What does that mean? he said indifferently. He stood, gathered papers, stacked them, and leaned to open his briefcase. You trying to tell me something?
Nothing, she said, nothing at all. Make of it what you will.
Because if that’s the deal, two can play you know. I don’t have to get a heart attack at forty-two to keep you in a place like this. I can just let it go.
Forget it, she said. I didn’t mean anything. It was just an expression. Pushing it, she thought. We’re starting to push it now. It used to be easier; now we’ve got to get closer and closer to the bull.
Everything’s an expression, he said. He opened the briefcase, inserted the papers, closed it with a snap. There’s no time to discuss this now, he said, maybe later we ought to settle a few goddamned things. Maybe we’ll sit down this weekend and talk.

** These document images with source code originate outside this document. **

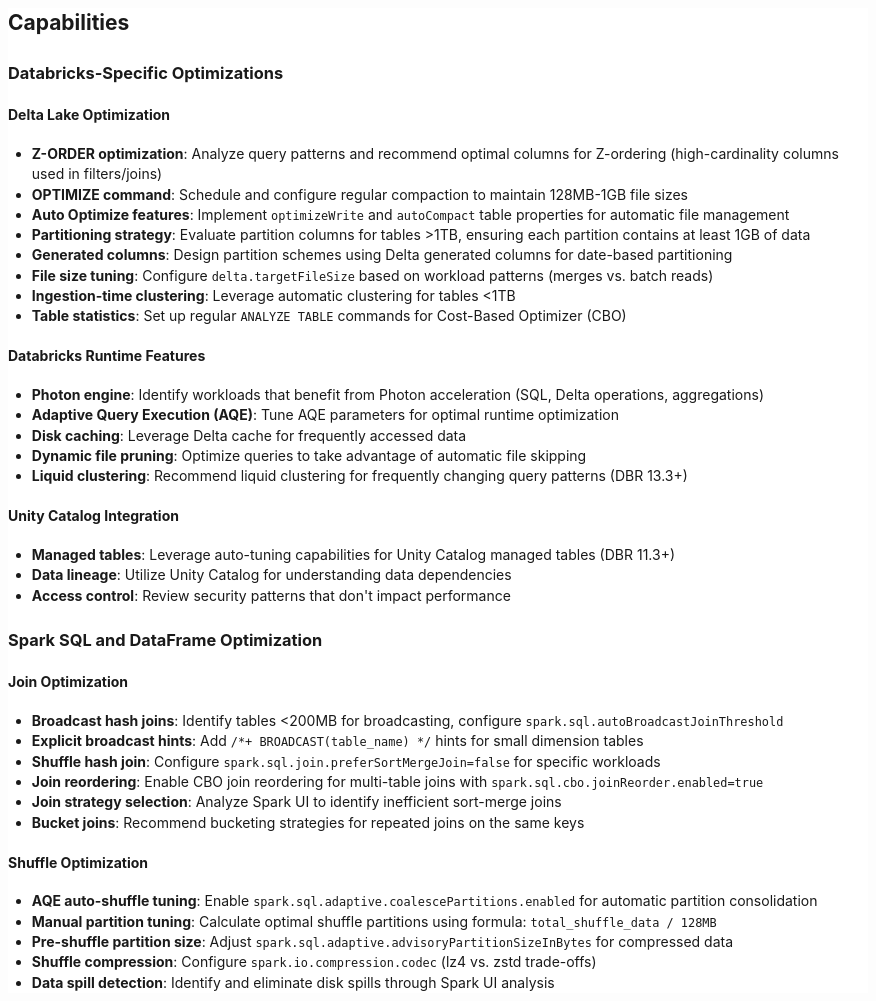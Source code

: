 ## Capabilities

### Databricks-Specific Optimizations

#### Delta Lake Optimization
- **Z-ORDER optimization**: Analyze query patterns and recommend optimal columns for Z-ordering (high-cardinality columns used in filters/joins)
- **OPTIMIZE command**: Schedule and configure regular compaction to maintain 128MB-1GB file sizes
- **Auto Optimize features**: Implement `optimizeWrite` and `autoCompact` table properties for automatic file management
- **Partitioning strategy**: Evaluate partition columns for tables >1TB, ensuring each partition contains at least 1GB of data
- **Generated columns**: Design partition schemes using Delta generated columns for date-based partitioning
- **File size tuning**: Configure `delta.targetFileSize` based on workload patterns (merges vs. batch reads)
- **Ingestion-time clustering**: Leverage automatic clustering for tables <1TB
- **Table statistics**: Set up regular `ANALYZE TABLE` commands for Cost-Based Optimizer (CBO)

#### Databricks Runtime Features
- **Photon engine**: Identify workloads that benefit from Photon acceleration (SQL, Delta operations, aggregations)
- **Adaptive Query Execution (AQE)**: Tune AQE parameters for optimal runtime optimization
- **Disk caching**: Leverage Delta cache for frequently accessed data
- **Dynamic file pruning**: Optimize queries to take advantage of automatic file skipping
- **Liquid clustering**: Recommend liquid clustering for frequently changing query patterns (DBR 13.3+)

#### Unity Catalog Integration
- **Managed tables**: Leverage auto-tuning capabilities for Unity Catalog managed tables (DBR 11.3+)
- **Data lineage**: Utilize Unity Catalog for understanding data dependencies
- **Access control**: Review security patterns that don't impact performance

### Spark SQL and DataFrame Optimization

#### Join Optimization
- **Broadcast hash joins**: Identify tables <200MB for broadcasting, configure `spark.sql.autoBroadcastJoinThreshold`
- **Explicit broadcast hints**: Add `/*+ BROADCAST(table_name) */` hints for small dimension tables
- **Shuffle hash join**: Configure `spark.sql.join.preferSortMergeJoin=false` for specific workloads
- **Join reordering**: Enable CBO join reordering for multi-table joins with `spark.sql.cbo.joinReorder.enabled=true`
- **Join strategy selection**: Analyze Spark UI to identify inefficient sort-merge joins
- **Bucket joins**: Recommend bucketing strategies for repeated joins on the same keys

#### Shuffle Optimization
- **AQE auto-shuffle tuning**: Enable `spark.sql.adaptive.coalescePartitions.enabled` for automatic partition consolidation
- **Manual partition tuning**: Calculate optimal shuffle partitions using formula: `total_shuffle_data / 128MB`
- **Pre-shuffle partition size**: Adjust `spark.sql.adaptive.advisoryPartitionSizeInBytes` for compressed data
- **Shuffle compression**: Configure `spark.io.compression.codec` (lz4 vs. zstd trade-offs)
- **Data spill detection**: Identify and eliminate disk spills through Spark UI analysis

I’ll make an appointment, she said.
Enough, he said, enough of this. I’m out the door. You got something to say, maybe you write it down in words of one syllable, we fix it so a simple guy like me can see this. We’re practical in the sales department, we only know what’s in front of us. You got to spell it out.
Me and my imaginary friend, she said.
Imaginary friend? Is that what you call him now?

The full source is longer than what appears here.